Dutch foundation launches class action lawsuit against buy-now-pay-later service Klarna
The Mass Damage & Consumer Foundation (SMC) has launched a class action lawsuit against the payment service Klarna. According to the foundation, the company violates consumer credit regulations with its pay-later services.
Klarna’s buy-now-pay-later services are “essentially just a loan,” which should be subject to strict regulation, said SMC chairwoman Lucia Melcherts. The company is not adhering to these strict rules, the foundation said. As a result, consumers face unjustified claims, additional costs, and mounting debts, the foundation said.
“With Klarna, people can face unintended additional costs and may even end up in financial trouble,” Melcherts said.
According to the claims foundation, Klarana does not conduct an adequate creditworthiness assessment, fails to properly inform consumers about the risks, and handles disputed claims, returns, and cases of fraud carelessly.

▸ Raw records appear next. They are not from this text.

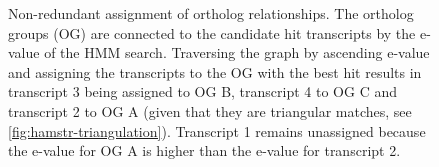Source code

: \begin{figure}[h]
	\centering
	\def\svgwidth{0.8\textwidth}
	
	\caption[Non-redundant assignment of ortholog relationships]{
		Non-redundant assignment of ortholog relationships. The ortholog groups (OG)
		are connected to the candidate hit transcripts by the e-value of the HMM
		search. Traversing the graph by ascending e-value and assigning the
		transcripts to the OG with the best hit results in transcript 3 being
		assigned to OG B, transcript 4 to OG C and transcript 2 to OG A (given that
		they are triangular matches, see \autoref{fig:hamstr-triangulation}).
		Transcript 1 remains unassigned because the  e-value for OG
		A is higher than the e-value for transcript 2.
	}
	\label{fig:orthograph-graph}
\end{figure}

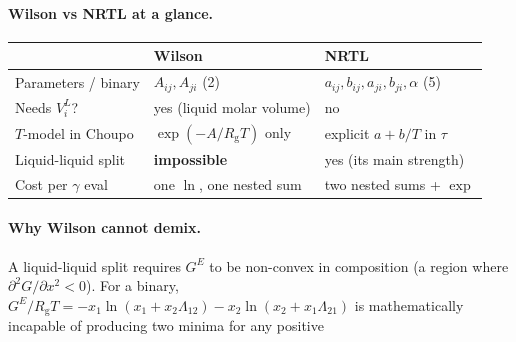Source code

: \documentclass[11pt,a4paper]{article}
\newcommand{\Rgas}{R_{\!\mathrm{g}}}                %
\newcommand{\Gex}{G^{E}}
\begin{document}
\paragraph{Wilson vs NRTL at a glance.}
\begin{center}
\begin{tabular}{lll}
\hline
                       & \textbf{Wilson} & \textbf{NRTL} \\
\hline
Parameters / binary    & $A_{ij},A_{ji}$ (2)        & $a_{ij},b_{ij},a_{ji},b_{ji},\alpha$ (5) \\
Needs $V_i^L$?         & yes (liquid molar volume)  & no \\
$T$-model in Choupo    & $\exp(-A/\Rgas T)$ only     & explicit $a+b/T$ in $\tau$ \\
Liquid-liquid split    & \textbf{impossible}        & yes (its main strength) \\
Cost per $\gamma$ eval & one $\ln$, one nested sum  & two nested sums + $\exp$ \\
\hline
\end{tabular}
\end{center}

\paragraph{Why Wilson cannot demix.}\label{sec:wilson-limit}
A liquid-liquid split requires $\Gex$ to be non-convex in composition
(a region where $\partial^2 G/\partial x^2 < 0$). For a binary,
$\Gex/\Rgas T = -x_1\ln(x_1+x_2\Lambda_{12})-x_2\ln(x_2+x_1\Lambda_{21})$
is mathematically incapable of producing two minima for any positive
\end{document}
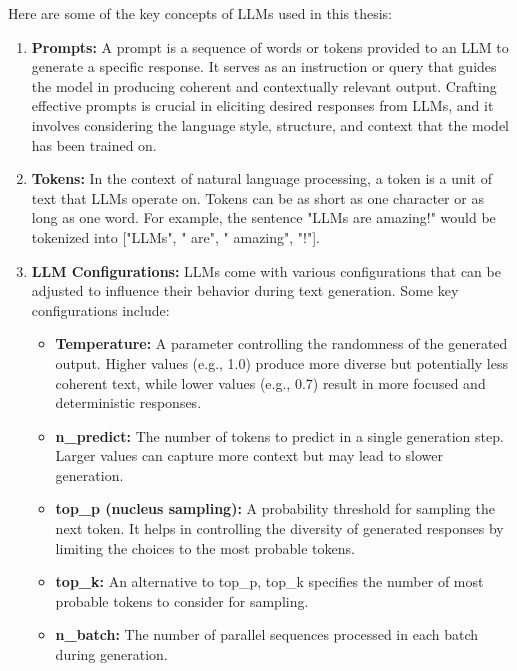 Here are some of the key concepts of LLMs used in this thesis:
\begin{enumerate}
    \item \textbf{Prompts:} A prompt is a sequence of words or tokens provided to an LLM to generate a specific response. It serves as an instruction or query that guides the model in producing coherent and contextually relevant output. Crafting effective prompts is crucial in eliciting desired responses from LLMs, and it involves considering the language style, structure, and context that the model has been trained on.

    \item \textbf{Tokens:} In the context of natural language processing, a token is a unit of text that LLMs operate on. Tokens can be as short as one character or as long as one word. For example, the sentence "LLMs are amazing!" would be tokenized into ["LLMs", " are", " amazing", "!"].

    \item \textbf{LLM Configurations:} LLMs come with various configurations that can be adjusted to influence their behavior during text generation. Some key configurations include:

        \begin{itemize}
            \item \textbf{Temperature:} A parameter controlling the randomness of the generated output. Higher values (e.g., 1.0) produce more diverse but potentially less coherent text, while lower values (e.g., 0.7) result in more focused and deterministic responses.

            \item \textbf{n\_predict:} The number of tokens to predict in a single generation step. Larger values can capture more context but may lead to slower generation.

            \item \textbf{top\_p (nucleus sampling):} A probability threshold for sampling the next token. It helps in controlling the diversity of generated responses by limiting the choices to the most probable tokens.

            \item \textbf{top\_k:} An alternative to top\_p, top\_k specifies the number of most probable tokens to consider for sampling.

            \item \textbf{n\_batch:} The number of parallel sequences processed in each batch during generation.
            

\end{itemize}
\end{enumerate}

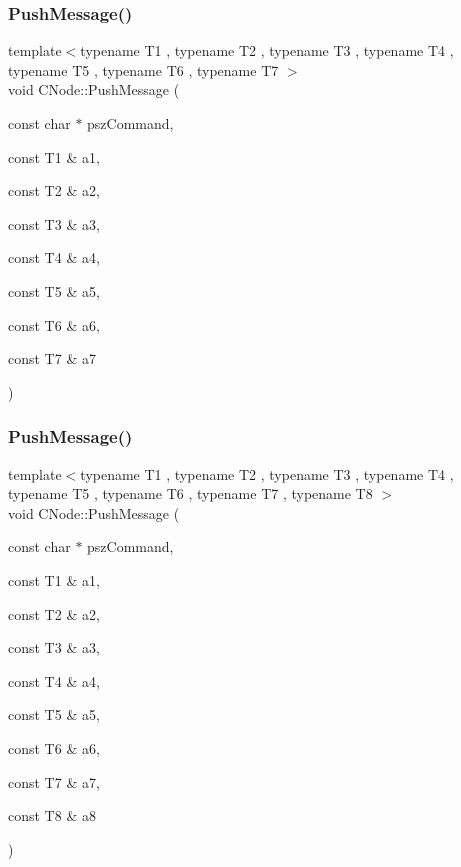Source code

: \mbox{\label{class_c_node_ab3611cdb08d5f25a4da05fe140e48625}} 
\subsubsection{\texorpdfstring{Push\+Message()}{PushMessage()}\hspace{0.1cm}{\footnotesize\ttfamily [8/13]}}
{\footnotesize\ttfamily template$<$typename T1 , typename T2 , typename T3 , typename T4 , typename T5 , typename T6 , typename T7 $>$ \\
void C\+Node\+::\+Push\+Message (\begin{DoxyParamCaption}\item[{const char $\ast$}]{psz\+Command,  }\item[{const T1 \&}]{a1,  }\item[{const T2 \&}]{a2,  }\item[{const T3 \&}]{a3,  }\item[{const T4 \&}]{a4,  }\item[{const T5 \&}]{a5,  }\item[{const T6 \&}]{a6,  }\item[{const T7 \&}]{a7 }\end{DoxyParamCaption})\hspace{0.3cm}{\ttfamily [inline]}}

\mbox{\label{class_c_node_af91d09012aa7e879be4b488b0bba903d}} 
\subsubsection{\texorpdfstring{Push\+Message()}{PushMessage()}\hspace{0.1cm}{\footnotesize\ttfamily [9/13]}}
{\footnotesize\ttfamily template$<$typename T1 , typename T2 , typename T3 , typename T4 , typename T5 , typename T6 , typename T7 , typename T8 $>$ \\
void C\+Node\+::\+Push\+Message (\begin{DoxyParamCaption}\item[{const char $\ast$}]{psz\+Command,  }\item[{const T1 \&}]{a1,  }\item[{const T2 \&}]{a2,  }\item[{const T3 \&}]{a3,  }\item[{const T4 \&}]{a4,  }\item[{const T5 \&}]{a5,  }\item[{const T6 \&}]{a6,  }\item[{const T7 \&}]{a7,  }\item[{const T8 \&}]{a8 }\end{DoxyParamCaption})\hspace{0.3cm}{\ttfamily [inline]}}

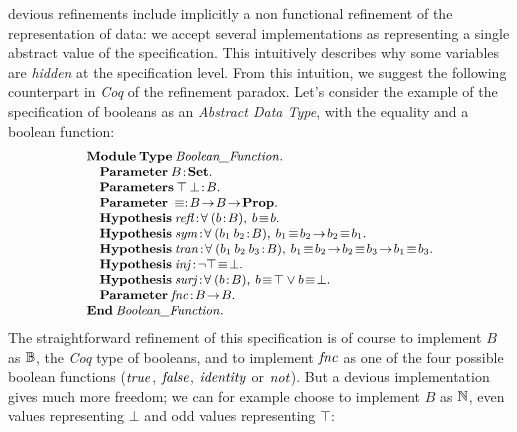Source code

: \documentclass[conference]{IEEEtran}
\begin{document}
devious refinements include implicitly a non functional refinement of the representation of
data: we accept several implementations as representing a single abstract value of the
specification. This intuitively describes why some variables are \emph{hidden} at the
specification level. From this intuition, we suggest the following counterpart in \emph{Coq}
of the refinement paradox. Let's consider the example of the specification of booleans as an
\emph{Abstract Data Type}, with the equality and a boolean function:
\[\small\begin{array}{l}
\Cmd{Module\:Type}\:\fid{Boolean\_Function}.\\
\quad\Cmd{Parameter}\:B\!:\!\Cmd{Set}.\\
\quad\Cmd{Parameters}\:\top\:\bot\!:\!B.\\
\quad\Cmd{Parameter}\:\equiv:\!B\!\to\!B\!\to\!\Cmd{Prop}.\\
\quad\Cmd{Hypothesis}\:\fid{refl}\!:\!\forall\:(b\!:\!B),\:b\!\equiv\!b.\\
\quad\Cmd{Hypothesis}\:\fid{sym}\!:\!
 \forall\:(b_1\:b_2\!:\!B),\:b_1\!\equiv\!b_2\!\to\!b_2\!\equiv\!b_1.\\
\quad\Cmd{Hypothesis}\:\fid{tran}\!:\!
 \forall\:(b_1\:b_2\:b_3\!:\!B),
 \:b_1\!\equiv\!b_2\!\to\!b_2\!\equiv\!b_3\!\to\!b_1\!\equiv\!b_3.\\
\quad\Cmd{Hypothesis}\:\fid{inj}\!:\!\lnot\top\!\equiv\!\bot.\\
\quad\Cmd{Hypothesis}\:\fid{surj}\!:\!\forall\:(b\!:\!B),\:
 b\!\equiv\!\top\lor b\!\equiv\!\bot.\\
\quad\Cmd{Parameter}\:\fid{fnc}\!:\!B\!\to\!B.\\
\Cmd{End}\:\fid{Boolean\_Function}.
\end{array}\]
The straightforward refinement of this specification is of course to implement {\small$B$} as
{\small$\mathbb{B}$}, the \emph{Coq} type of booleans, and to implement {\small$\textrm{\emph{fnc}}$} as one
of the four possible boolean functions ({\small$\textrm{\emph{true}}$}, {\small$\textrm{\emph{false}}$},
{\small$\textrm{\emph{identity}}$} or {\small$\textrm{\emph{not}}$}). But a devious implementation gives much more
freedom; we can for example choose to implement {\small$B$} as {\small$\mathbb{N}$}, even values
representing {\small$\bot$} and odd values representing {\small$\top$}:
\end{document}
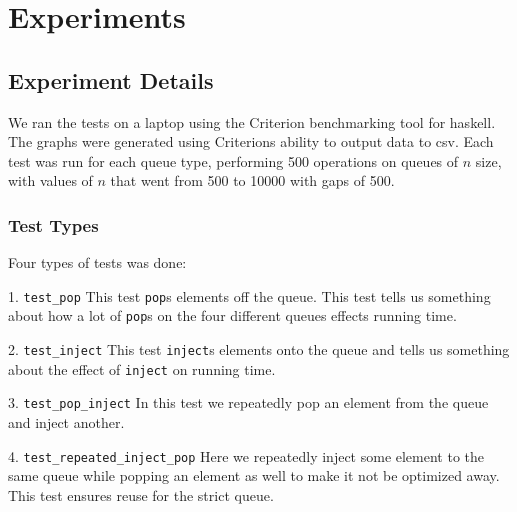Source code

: \section{Experiments}
\subsection{Experiment Details}
We ran the tests on a laptop using the Criterion benchmarking tool for haskell. The graphs were generated using Criterions ability to output data to csv. Each test was run for each queue type, performing 500 operations on queues of $n$ size, with values of $n$ that went from 500 to 10000 with gaps of 500.

\subsubsection{Test Types}
Four types of tests was done:
\begin{description}
\item{1. \texttt{test\_pop}}
This test \texttt{pop}s elements off the queue. This test tells us something about how a lot of \texttt{pop}s on the four different queues effects running time.
\item{2. \texttt{test\_inject}}
This test \texttt{inject}s elements onto the queue and tells us something about the effect of \texttt{inject} on running time.
\item{3. \texttt{test\_pop\_inject}}
In this test we repeatedly pop an element from the queue and inject another.
\item{4. \texttt{test\_repeated\_inject\_pop}}
Here we repeatedly inject some element to the same queue while popping an element as well to make it not be optimized away. This test ensures reuse for the strict queue. 
\end{description}



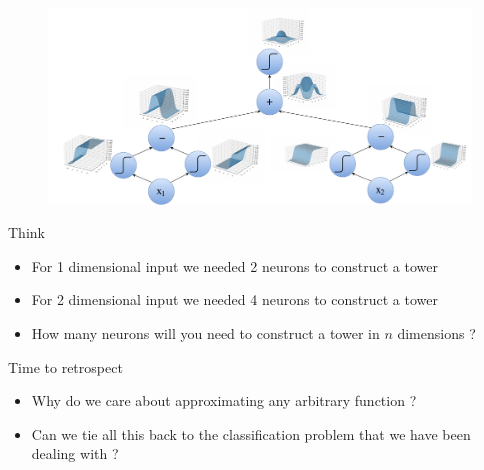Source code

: \begin{frame}
	\begin{figure}
		\includegraphics[scale=0.3]{images/module5/Plots/nn_g}
	\end{figure}
\end{frame}


\begin{frame}
	\begin{block}{Think}
		\begin{itemize}\justifying
			\item For 1 dimensional input we needed 2 neurons to construct a tower
			\item For 2 dimensional input we needed 4 neurons to construct a tower
			\item How many neurons will you need to construct a tower in $n$ dimensions ?
		\end{itemize}
	\end{block}
\end{frame}

\begin{frame}
	\begin{block}{Time to retrospect}
		\begin{itemize}\justifying
			\item Why do we care about approximating any arbitrary function ?
			\item Can we tie all this back to the classification problem that we have been dealing with ?
		\end{itemize}
	\end{block}
\end{frame}


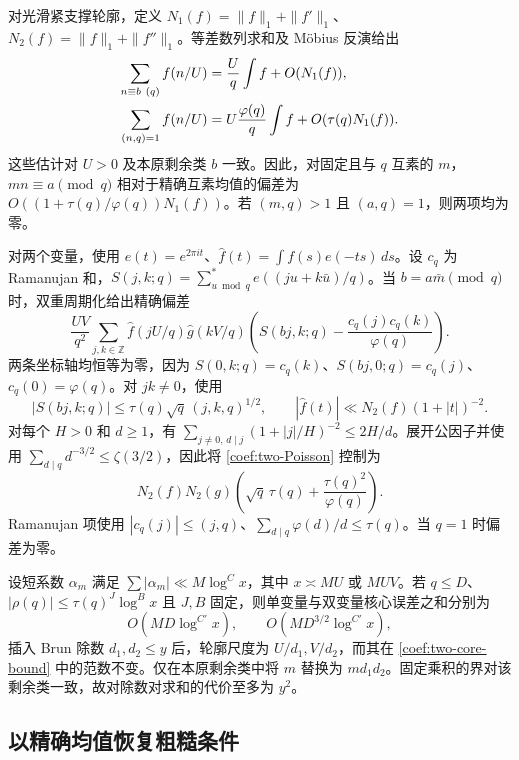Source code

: 对光滑紧支撑轮廓，定义 $N_1(f)=\|f\|_1+\|f'\|_1$、$N_2(f)=\|f\|_1+\|f''\|_1$。等差数列求和及 M\"obius 反演给出
\begin{align}
 \sum_{n\equiv b\ (q)}f(n/U)&=\frac Uq\int f+O(N_1(f)),\notag\\
 \sum_{(n,q)=1}f(n/U)&=U\frac{\varphi(q)}q\int f
                        +O(\tau(q)N_1(f)).
 \label{coef:one-core}
\end{align}
这些估计对 $U>0$ 及本原剩余类 $b$ 一致。因此，对固定且与 $q$ 互素的 $m$，$mn\equiv a\pmod q$ 相对于精确互素均值的偏差为 $O((1+\tau(q)/\varphi(q))N_1(f))$。若 $(m,q)>1$ 且 $(a,q)=1$，则两项均为零。

对两个变量，使用 $e(t)=e^{2\pi it}$、$\widehat f(t)=\int f(s)e(-ts)\,ds$。设 $c_q$ 为 Ramanujan 和，$S(j,k;q)=\sum_{u\bmod q}^{*}e((ju+k\bar u)/q)$。当 $b=a\bar m\pmod q$ 时，双重周期化给出精确偏差
\begin{equation}
 \frac{UV}{q^2}\sum_{j,k\in\mathbb Z}
 \widehat f(jU/q)\widehat g(kV/q)
 \left(S(bj,k;q)-\frac{c_q(j)c_q(k)}{\varphi(q)}\right).
 \label{coef:two-Poisson}
\end{equation}
两条坐标轴均恒等为零，因为 $S(0,k;q)=c_q(k)$、$S(bj,0;q)=c_q(j)$、$c_q(0)=\varphi(q)$。对 $jk\ne0$，使用
\[
 |S(bj,k;q)|\le\tau(q)\sqrt q\,(j,k,q)^{1/2},\qquad
 |\widehat f(t)|\ll N_2(f)(1+|t|)^{-2}.
\]
对每个 $H>0$ 和 $d\ge1$，有 $\sum_{j\ne0,\,d\mid j}(1+|j|/H)^{-2}\le2H/d$。展开公因子并使用 $\sum_{d\mid q}d^{-3/2}\le\zeta(3/2)$，因此将 \eqref{coef:two-Poisson} 控制为
\begin{equation}
 N_2(f)N_2(g)
 \left(\sqrt q\,\tau(q)+\frac{\tau(q)^2}{\varphi(q)}\right).
 \label{coef:two-core-bound}
\end{equation}
Ramanujan 项使用 $|c_q(j)|\le(j,q)$、$\sum_{d\mid q}\varphi(d)/d\le\tau(q)$。当 $q=1$ 时偏差为零。

设短系数 $\alpha_m$ 满足 $\sum|\alpha_m|\ll M\log^C x$，其中 $x\asymp MU$ 或 $MUV$。若 $q\le D$、$|\rho(q)|\le\tau(q)^J\log^B x$ 且 $J,B$ 固定，则单变量与双变量核心误差之和分别为
\begin{equation}
 O(MD\log^{C'}x),\qquad O(MD^{3/2}\log^{C'}x),
 \label{coef:core-summed}
\end{equation}
插入 Brun 除数 $d_1,d_2\le y$ 后，轮廓尺度为 $U/d_1,V/d_2$，而其在 \eqref{coef:two-core-bound} 中的范数不变。仅在本原剩余类中将 $m$ 替换为 $md_1d_2$。固定乘积的界对该剩余类一致，故对除数对求和的代价至多为 $y^2$。

\subsection{以精确均值恢复粗糙条件}

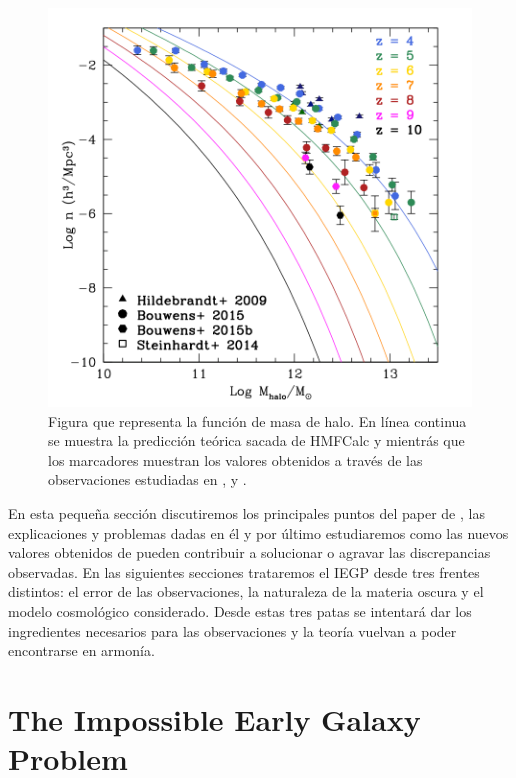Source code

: \begin{figure}
	\begin{center}
		\includegraphics[scale=0.5]{Figures/steindhart_fig1}
		\caption{\label{fig:stein16_f1} Figura que representa la funci\'on de masa de halo. En l\'inea continua se muestra la predicci\'on te\'orica sacada de HMFCalc \citep{murray2013hmfcalc} y \cite{sheth2001ellipsoidal} mientr\'as que los marcadores muestran los valores obtenidos a trav\'es de las observaciones estudiadas en \cite{hildebrandt2009cars}, \cite{speagle2014highly} y \cite{bower2006breaking}.}
	\end{center}
\end{figure}

En esta pequeña sección discutiremos los principales puntos del paper de \cite{steinhardt2016impossibly}, las explicaciones y problemas dadas en él y por último estudiaremos como las nuevos valores obtenidos de \cite{behroozi2019universemachine} pueden contribuir a solucionar o agravar las discrepancias observadas. En las siguientes secciones trataremos el IEGP desde tres frentes distintos: el error de las observaciones, la naturaleza de la materia oscura y el modelo cosmológico considerado. Desde estas tres patas se intentará dar los ingredientes necesarios para las observaciones y la teoría vuelvan a poder encontrarse en armonía.


\section{The Impossible Early Galaxy Problem}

It is also too easy for minors to use the service, SMC said.
SMC demands that Klarna reimburse the “unjustified” costs to consumers, including purchase amounts, reminder fees, fines, and collection costs. The foundation estimates that the total amount of the repayment will exceed €500 million.
Earlier this year, it became clear that Klarna was violating Dutch law by collecting customers’ debts without being registered in the debt collection register. And in May last year, a Dutch court declared Klarna’s late fees illegal.
Financial complaints institute Kifid also looked into Klarna in April and found that Klarna had seriously violated consumer credit regulations. In two investigated online purchases, the payment service allegedly failed to perform the mandatory creditworthiness assessment.
The Dutch Authority for the Financial Markets (AFM) said last year that consumers need extra protection against the rising popularity of buy now, pay later services.
Klarna has been asked for a response.